1765-10-12, de Voltaire [François Marie Arouet] à François Achard Joumard Tison, marquis d'Argence.

Vraiment, Monsieur, je croiais vous avoir envoié la Lettre que vous me demandez; la voicy, quoi qu'elle n'en vaille pas trop la peine.
Je suis toujours très étonné que le parlement de Toulouse soit demeuré dans cette affaire, dans une inaction qui ne peut être que honteuse. S'il croit avoir bien jugé les Calas il doit publier la procédure pour tâcher de se justifier. S'il sent qu'il se soit trompé il doit réparer son injustice ou du moins son erreur.
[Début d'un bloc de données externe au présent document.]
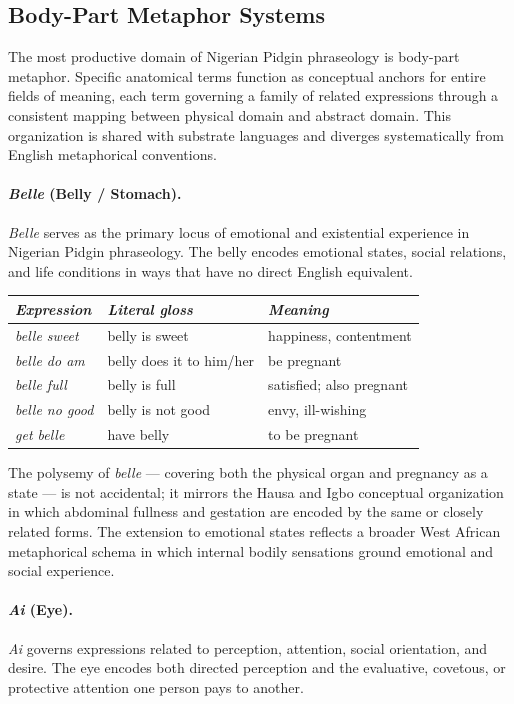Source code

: \documentclass[12pt]{article}
\begin{document}
\subsection{Body-Part Metaphor Systems}

The most productive domain of Nigerian Pidgin phraseology is body-part metaphor. Specific anatomical terms function as conceptual anchors for entire fields of meaning, each term governing a family of related expressions through a consistent mapping between physical domain and abstract domain. This organization is shared with substrate languages and diverges systematically from English metaphorical conventions.

\paragraph{\textit{Belle} (Belly / Stomach).}
\textit{Belle} serves as the primary locus of emotional and existential experience in Nigerian Pidgin phraseology. The belly encodes emotional states, social relations, and life conditions in ways that have no direct English equivalent.

\begin{center}
\begin{tabular}{lll}
\textit{Expression} & \textit{Literal gloss} & \textit{Meaning} \\
\hline
\textit{belle sweet} & belly is sweet & happiness, contentment \\
\textit{belle do am} & belly does it to him/her & be pregnant \\
\textit{belle full} & belly is full & satisfied; also pregnant \\
\textit{belle no good} & belly is not good & envy, ill-wishing \\
\textit{get belle} & have belly & to be pregnant \\
\end{tabular}
\end{center}

The polysemy of \textit{belle} --- covering both the physical organ and pregnancy as a state --- is not accidental; it mirrors the Hausa and Igbo conceptual organization in which abdominal fullness and gestation are encoded by the same or closely related forms. The extension to emotional states reflects a broader West African metaphorical schema in which internal bodily sensations ground emotional and social experience.

\paragraph{\textit{Ai} (Eye).}
\textit{Ai} governs expressions related to perception, attention, social orientation, and desire. The eye encodes both directed perception and the evaluative, covetous, or protective attention one person pays to another.
\end{document}
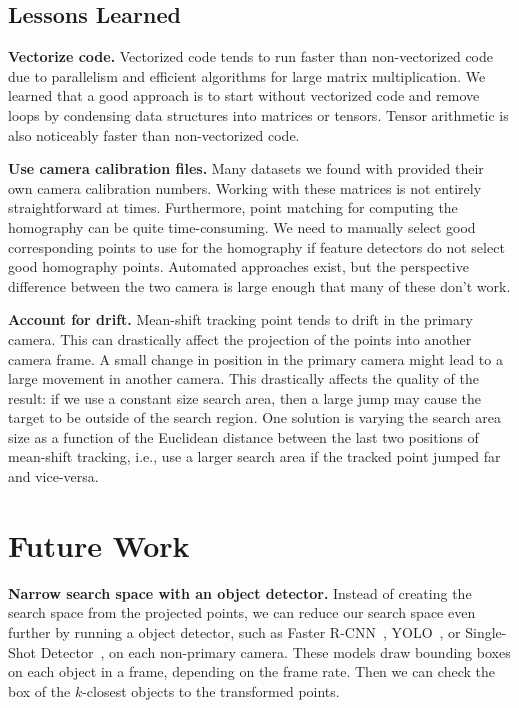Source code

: \documentclass{article}
\begin{document}
\subsection{Lessons Learned}
\vspace{5pt}
\noindent\textbf{Vectorize code.} Vectorized code tends to run faster than non-vectorized code due to parallelism and efficient algorithms for large matrix multiplication. We learned that a good approach is to start without vectorized code and remove loops by condensing data structures into matrices or tensors. Tensor arithmetic is also noticeably faster than non-vectorized code.

\vspace{5pt}
\noindent\textbf{Use camera calibration files.} Many datasets we found with provided their own camera calibration numbers. Working with these matrices is not entirely straightforward at times. Furthermore, point matching for computing the homography can be quite time-consuming. We need to manually select good corresponding points to use for the homography if feature detectors do not select good homography points. Automated approaches exist, but the perspective difference between the two camera is large enough that many of these don't work.

\vspace{5pt}
\noindent\textbf{Account for drift.} Mean-shift tracking point tends to drift in the primary camera. This can drastically affect the projection of the points into another camera frame. A small change in position in the primary camera might lead to a large movement in another camera. This drastically affects the quality of the result: if we use a constant size search area, then a large jump may cause the target to be outside of the search region. One solution is varying the search area size as a function of the Euclidean distance between the last two positions of mean-shift tracking, i.e., use a larger search area if the tracked point jumped far and vice-versa.

\section{Future Work}
\label{sec:future}
\vspace{5pt}
\noindent\textbf{Narrow search space with an object detector.} Instead of creating the search space from the projected points, we can reduce our search space even further by running a object detector, such as Faster R-CNN~\cite{ren2015faster}, YOLO~\cite{redmon2016you}, or Single-Shot Detector~\cite{liu2016ssd}, on each non-primary camera. These models draw bounding boxes on each object in a frame, depending on the frame rate. Then we can check the box of the $k$-closest objects to the transformed points.
\end{document}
Il n'a fait ni l'un ni l'autre, et voilà le cas où c'est le plus infâme des partis de n'en prendre aucun.

On me mande de Languedoc que cette fatale avanture a fait beaucoup de bien à ces pauvres huguenots, et que depuis ce temps là on n'a envoié personne aux galères pour avoir prié Dieu en pleine campagne en vers français aussi mauvais que nos pseaumes latins.

Adieu, Monsieur, vous ne sauriez croire combien je suis sensible au bien que vous faittes dans vôtre province.

Mille respects à mlle vôtre fille qui sera bientôt madame.